> _MATERIAL PROVIDED_
-------
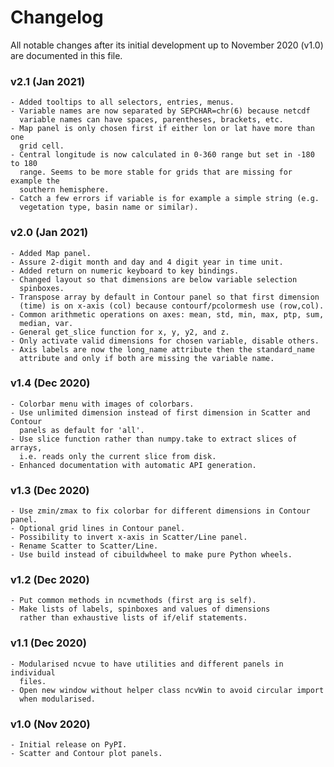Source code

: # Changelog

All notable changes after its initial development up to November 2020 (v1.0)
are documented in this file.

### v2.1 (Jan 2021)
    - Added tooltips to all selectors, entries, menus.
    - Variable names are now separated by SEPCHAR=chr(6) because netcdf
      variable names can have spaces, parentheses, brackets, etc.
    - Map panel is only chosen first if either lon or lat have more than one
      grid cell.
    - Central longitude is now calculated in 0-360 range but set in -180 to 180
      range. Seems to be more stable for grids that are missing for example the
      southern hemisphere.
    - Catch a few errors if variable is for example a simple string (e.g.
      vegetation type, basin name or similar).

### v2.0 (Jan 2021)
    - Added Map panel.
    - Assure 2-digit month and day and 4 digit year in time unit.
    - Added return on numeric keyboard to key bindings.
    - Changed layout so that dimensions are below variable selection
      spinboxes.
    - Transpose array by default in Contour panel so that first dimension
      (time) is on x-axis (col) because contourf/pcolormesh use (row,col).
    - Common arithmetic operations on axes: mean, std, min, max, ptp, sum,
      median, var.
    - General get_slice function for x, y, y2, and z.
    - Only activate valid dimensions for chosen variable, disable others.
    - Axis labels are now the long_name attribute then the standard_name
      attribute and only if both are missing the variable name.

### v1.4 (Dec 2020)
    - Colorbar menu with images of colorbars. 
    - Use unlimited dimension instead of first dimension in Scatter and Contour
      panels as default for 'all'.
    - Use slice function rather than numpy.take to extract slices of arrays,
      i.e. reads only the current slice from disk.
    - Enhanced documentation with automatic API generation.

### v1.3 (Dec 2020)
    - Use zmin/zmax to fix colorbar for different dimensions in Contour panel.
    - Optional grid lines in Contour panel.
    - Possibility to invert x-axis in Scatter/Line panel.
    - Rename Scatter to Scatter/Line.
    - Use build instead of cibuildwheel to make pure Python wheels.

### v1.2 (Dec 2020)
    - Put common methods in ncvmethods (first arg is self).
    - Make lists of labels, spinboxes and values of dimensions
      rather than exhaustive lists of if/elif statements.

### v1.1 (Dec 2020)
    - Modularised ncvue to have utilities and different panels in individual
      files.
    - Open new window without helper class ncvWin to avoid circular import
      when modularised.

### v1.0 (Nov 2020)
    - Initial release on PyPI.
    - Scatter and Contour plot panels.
-------
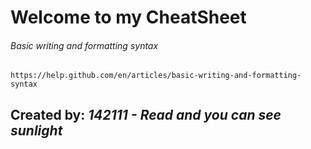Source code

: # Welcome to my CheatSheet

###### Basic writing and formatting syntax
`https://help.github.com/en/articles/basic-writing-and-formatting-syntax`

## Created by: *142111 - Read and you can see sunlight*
-------
> _TASK OBJECTIVE_
Looking at the material, work out the number of lines holding "Scatter", and write that number alone.

> _OUTPUT BELOW_
4